Amelia Island is the same story. What started as a serious collector event in 1996 has grown into a week-long festival with auctions, manufacturer pavilions, and enough sponsored content to wallpaper a hangar. The cars are real. The context around them is increasingly not.

This happens to every successful event eventually. Scale brings money, money brings sponsors, sponsors bring agendas, and before long the judges are fighting for space on the lawn with a display of new SUVs from a brand that just signed a naming rights deal.

What an intimate concours actually feels like

As a collector experience - as an event you attend because you love the cars - Pebble has drifted. The intimacy is gone. You are watching something rather than participating in it.

Take the Dawn Patrol. The pre-dawn procession of cars rolling onto the 18th fairway as the sun comes up was once the purest moment of the entire week - a quiet gathering of the people who actually cared, watching extraordinary machines find their place on the lawn in the half-light. It was never supposed to be an event. Now there are queues. Now there are limited-edition hats that people line up to fight over. That shift, more than any sponsor deal or manufacturer pavilion, tells you exactly what Pebble has become.

The events that still feel like a concours are doing the opposite. I've been judging the San Marino Motor Classic for the past few years.
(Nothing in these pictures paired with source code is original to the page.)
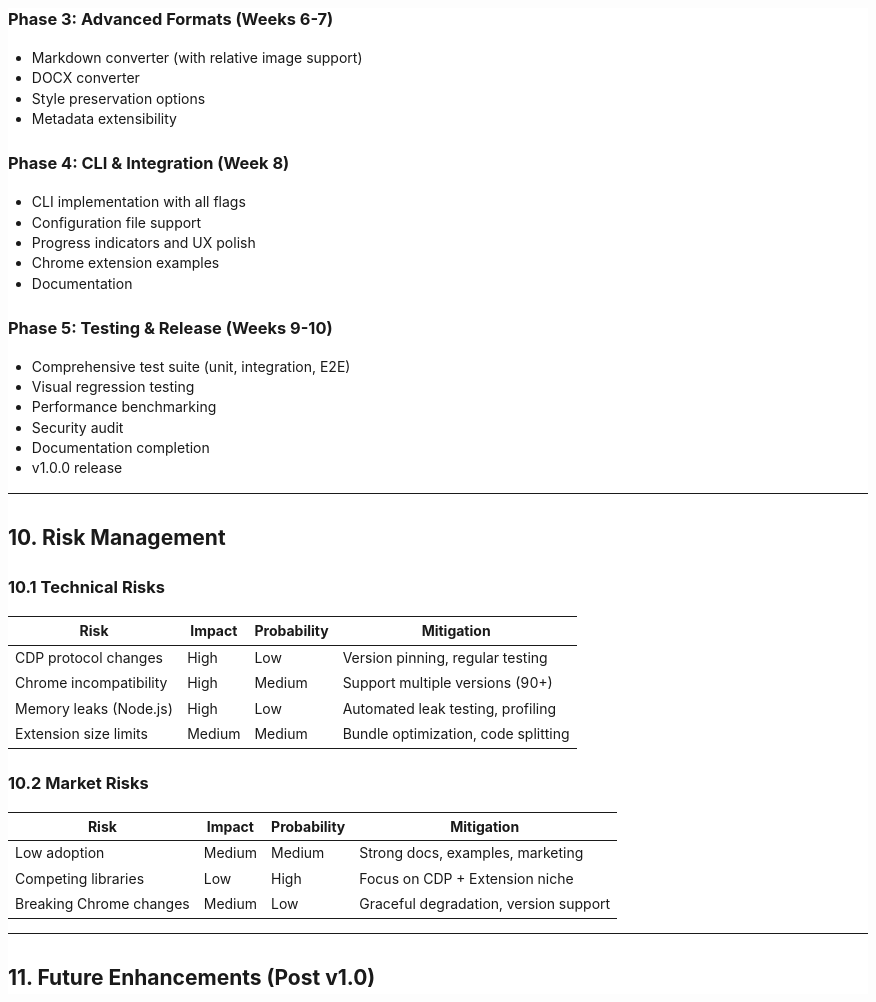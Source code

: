 ### Phase 3: Advanced Formats (Weeks 6-7)
- Markdown converter (with relative image support)
- DOCX converter
- Style preservation options
- Metadata extensibility

### Phase 4: CLI & Integration (Week 8)
- CLI implementation with all flags
- Configuration file support
- Progress indicators and UX polish
- Chrome extension examples
- Documentation

### Phase 5: Testing & Release (Weeks 9-10)
- Comprehensive test suite (unit, integration, E2E)
- Visual regression testing
- Performance benchmarking
- Security audit
- Documentation completion
- v1.0.0 release

---

## 10. Risk Management

### 10.1 Technical Risks

| Risk | Impact | Probability | Mitigation |
|------|--------|-------------|------------|
| CDP protocol changes | High | Low | Version pinning, regular testing |
| Chrome incompatibility | High | Medium | Support multiple versions (90+) |
| Memory leaks (Node.js) | High | Low | Automated leak testing, profiling |
| Extension size limits | Medium | Medium | Bundle optimization, code splitting |

### 10.2 Market Risks

| Risk | Impact | Probability | Mitigation |
|------|--------|-------------|------------|
| Low adoption | Medium | Medium | Strong docs, examples, marketing |
| Competing libraries | Low | High | Focus on CDP + Extension niche |
| Breaking Chrome changes | Medium | Low | Graceful degradation, version support |

---

## 11. Future Enhancements (Post v1.0)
It happens on a Sunday in June at Lacy Park - a 30-acre private park in a residential neighborhood outside Los Angeles that is normally closed to non-residents on weekends. The field runs to pre- and post-war categories, the entry list is curated, and when you sit down to judge a class, you are talking to the owner, looking at the car, and making a decision based on what's in front of you. No competing noise.

Villa d'Este on Lake Como works the same principle at a higher altitude. Thirty-odd cars on the terrace of the Villa, a jury that includes people who've spent their careers with these machines, and an atmosphere that rewards knowledge over spectacle. It is not a coincidence that a Best of Show from Villa d'Este carries more weight in a serious collector's conversation than one from a field of 200 cars.

What Rome got right

The Italian-only rule at Anantara Roma is the most interesting curatorial decision on the concours calendar right now. It is a restriction that forces a conversation - what is the arc of Italian automotive design, and who sits at its pinnacle? That is a more interesting question than "which is the most beautiful car regardless of origin," because it has a point of view baked in.
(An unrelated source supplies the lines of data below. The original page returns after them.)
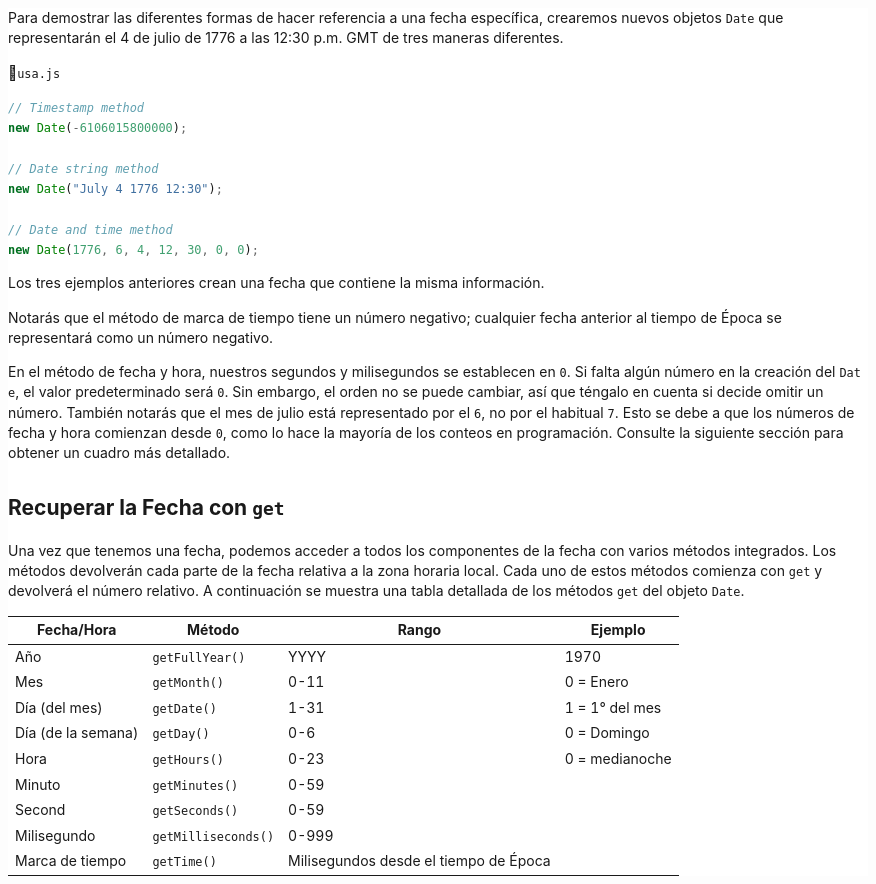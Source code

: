 Para demostrar las diferentes formas de hacer referencia a una fecha específica, crearemos nuevos objetos `Date` que representarán el 4 de julio de 1776 a las 12:30 p.m. GMT de tres maneras diferentes.


📃`usa.js`
```js
// Timestamp method
new Date(-6106015800000);

// Date string method
new Date("July 4 1776 12:30");

// Date and time method
new Date(1776, 6, 4, 12, 30, 0, 0);
```

Los tres ejemplos anteriores crean una fecha que contiene la misma información.

Notarás que el método de marca de tiempo tiene un número negativo; cualquier fecha anterior al tiempo de Época se representará como un número negativo.

En el método de fecha y hora, nuestros segundos y milisegundos se establecen en `0`. Si falta algún número en la creación del `Date`, el valor predeterminado será `0`. Sin embargo, el orden no se puede cambiar, así que téngalo en cuenta si decide omitir un número. También notarás que el mes de julio está representado por el `6`, no por el habitual `7`. Esto se debe a que los números de fecha y hora comienzan desde `0`, como lo hace la mayoría de los conteos en programación. Consulte la siguiente sección para obtener un cuadro más detallado.

## Recuperar la Fecha con `get`

Una vez que tenemos una fecha, podemos acceder a todos los componentes de la fecha con varios métodos integrados. Los métodos devolverán cada parte de la fecha relativa a la zona horaria local. Cada uno de estos métodos comienza con `get` y devolverá el número relativo. A continuación se muestra una tabla detallada de los métodos `get` del objeto `Date`.

|Fecha/Hora|Método|Rango|Ejemplo|
|-|-|-|-|
|Año|`getFullYear()`|YYYY|1970|
|Mes|`getMonth()`|0-11|0 = Enero|
|Día (del mes)|`getDate()`|1-31|1 = 1° del mes|
|Día (de la semana)|`getDay()`|0-6|0 = Domingo|
|Hora|`getHours()`|0-23|0 = medianoche|
|Minuto|`getMinutes()`|0-59||
|Second|`getSeconds()`|0-59||
|Milisegundo|`getMilliseconds()`|0-999||
|Marca de tiempo|`getTime()`|Milisegundos desde el tiempo de Época||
The judges understood it. Jean Todt and Pininfarina designer Lorenzo Ramaciotti on the same panel is not a decorative choice - these are people with institutional memory. And two cars ran in the field with their original, unrestored paint and interiors - a 1934 Alfa Romeo 6C 2300 from the Bulgari Foundation and a 1967 Ferrari 330 GTC in original gold metallic. That those cars were invited and competed seriously tells you about the organizers' values.
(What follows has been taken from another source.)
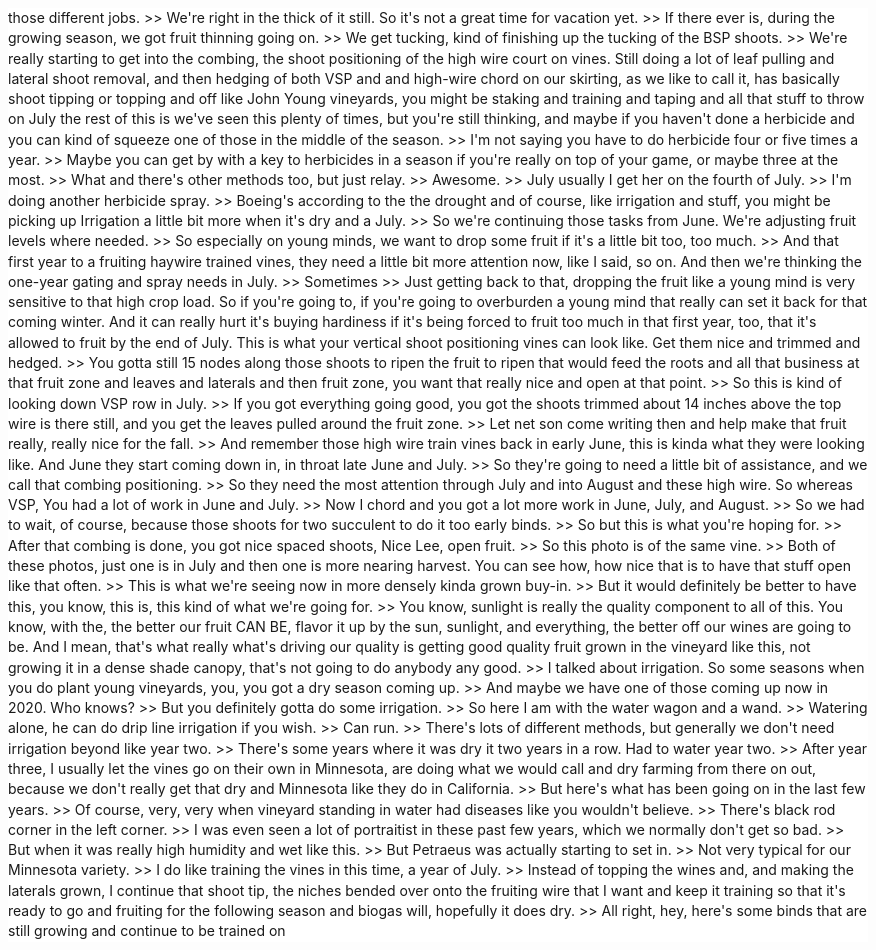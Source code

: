 those different jobs. >> We're right in the thick of it still. So it's not a great time for vacation yet. >> If there ever is, during the growing season, we got fruit thinning going on. >> We get tucking, kind of finishing up the tucking of the BSP shoots. >> We're really starting to get into the combing, the shoot positioning of the high wire court on vines. Still doing a lot of leaf pulling and lateral shoot removal, and then hedging of both VSP and and high-wire chord on our skirting, as we like to call it, has basically shoot tipping or topping and off like John Young vineyards, you might be staking and training and taping and all that stuff to throw on July the rest of this is we've seen this plenty of times, but you're still thinking, and maybe if you haven't done a herbicide and you can kind of squeeze one of those in the middle of the season. >> I'm not saying you have to do herbicide four or five times a year. >> Maybe you can get by with a key to herbicides in a season if you're really on top of your game, or maybe three at the most. >> What and there's other methods too, but just relay. >> Awesome. >> July usually I get her on the fourth of July. >> I'm doing another herbicide spray. >> Boeing's according to the the drought and of course, like irrigation and stuff, you might be picking up Irrigation a little bit more when it's dry and a July. >> So we're continuing those tasks from June. We're adjusting fruit levels where needed. >> So especially on young minds, we want to drop some fruit if it's a little bit too, too much. >> And that first year to a fruiting haywire trained vines, they need a little bit more attention now, like I said, so on. And then we're thinking the one-year gating and spray needs in July. >> Sometimes >> Just getting back to that, dropping the fruit like a young mind is very sensitive to that high crop load. So if you're going to, if you're going to overburden a young mind that really can set it back for that coming winter. And it can really hurt it's buying hardiness if it's being forced to fruit too much in that first year, too, that it's allowed to fruit by the end of July. This is what your vertical shoot positioning vines can look like. Get them nice and trimmed and hedged. >> You gotta still 15 nodes along those shoots to ripen the fruit to ripen that would feed the roots and all that business at that fruit zone and leaves and laterals and then fruit zone, you want that really nice and open at that point. >> So this is kind of looking down VSP row in July. >> If you got everything going good, you got the shoots trimmed about 14 inches above the top wire is there still, and you get the leaves pulled around the fruit zone. >> Let net son come writing then and help make that fruit really, really nice for the fall. >> And remember those high wire train vines back in early June, this is kinda what they were looking like. And June they start coming down in, in throat late June and July. >> So they're going to need a little bit of assistance, and we call that combing positioning. >> So they need the most attention through July and into August and these high wire. So whereas VSP, You had a lot of work in June and July. >> Now I chord and you got a lot more work in June, July, and August. >> So we had to wait, of course, because those shoots for two succulent to do it too early binds. >> So but this is what you're hoping for. >> After that combing is done, you got nice spaced shoots, Nice Lee, open fruit. >> So this photo is of the same vine. >> Both of these photos, just one is in July and then one is more nearing harvest. You can see how, how nice that is to have that stuff open like that often. >> This is what we're seeing now in more densely kinda grown buy-in. >> But it would definitely be better to have this, you know, this is, this kind of what we're going for. >> You know, sunlight is really the quality component to all of this. You know, with the, the better our fruit CAN BE, flavor it up by the sun, sunlight, and everything, the better off our wines are going to be. And I mean, that's what really what's driving our quality is getting good quality fruit grown in the vineyard like this, not growing it in a dense shade canopy, that's not going to do anybody any good. >> I talked about irrigation. So some seasons when you do plant young vineyards, you, you got a dry season coming up. >> And maybe we have one of those coming up now in 2020. Who knows? >> But you definitely gotta do some irrigation. >> So here I am with the water wagon and a wand. >> Watering alone, he can do drip line irrigation if you wish. >> Can run. >> There's lots of different methods, but generally we don't need irrigation beyond like year two. >> There's some years where it was dry it two years in a row. Had to water year two. >> After year three, I usually let the vines go on their own in Minnesota, are doing what we would call and dry farming from there on out, because we don't really get that dry and Minnesota like they do in California. >> But here's what has been going on in the last few years. >> Of course, very, very when vineyard standing in water had diseases like you wouldn't believe. >> There's black rod corner in the left corner. >> I was even seen a lot of portraitist in these past few years, which we normally don't get so bad. >> But when it was really high humidity and wet like this. >> But Petraeus was actually starting to set in. >> Not very typical for our Minnesota variety. >> I do like training the vines in this time, a year of July. >> Instead of topping the wines and, and making the laterals grown, I continue that shoot tip, the niches bended over onto the fruiting wire that I want and keep it training so that it's ready to go and fruiting for the following season and biogas will, hopefully it does dry. >> All right, hey, here's some binds that are still growing and continue to be trained on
The event was actually supposed to debut in 2025. It was postponed out of respect for the passing of Pope Francis, with cars already in situ and guests arriving. That decision cost money and caused real logistical disruption. It was the right call, and the kind of call that tells you something about who's running the event.

Pebble still matters - just not in the way it used to

None of this is to say Pebble Beach is irrelevant. If you are consigning a significant car, auction week in Monterey remains the most important seven days on the calendar. Values get established there. Records get set. The concentration of serious buyers per square foot is unmatched.

But you are going there to do business. That is a different thing from going because you love the cars.

6.00am the morning of the Pebble Beach Concours - the ‘Dawn Patrol’ is now a Hagerty sponsored event that lost its authenticity…

What to actually put in the diary

The concours calendar is fragmenting, and the serious collector is better off for it. You can now construct a year that reflects a genuine point of view - focused events where the judging means something, one international event with serious entry standards, and Monterey if you have business there.

San Marino in June. Villa d'Este in May. And keep an eye on Rome - a concours that earns a Best of Show like the Maserati V4 Zagato in its inaugural year has earned the right to be on the list.

New focused events are emerging across the globe - the Royal Bahrain Concours launched in November 2025 under royal patronage with 90 hand-selected cars at the Royal Golf Club; the Concorso d'Eleganza Japan returned after a six-year hiatus, setting world-class cars against the 1,300-year backdrop of Yakushiji Temple in Nara; and the Oberoi Concours d'Elegance held its second edition this February in Udaipur, against the backdrop of Lake Pichola, with a jury that included Jackie Stewart, Jean Todt and Giacomo Agostini. The format is spreading because the appetite is there. Serious collectors increasingly want an experience that matches the quality of the cars - not a festival with a car show attached.

The lawn at Pebble will be beautiful in August. It always is. But the best conversation you'll have about cars this year probably won't happen there.

God Save the Wheels.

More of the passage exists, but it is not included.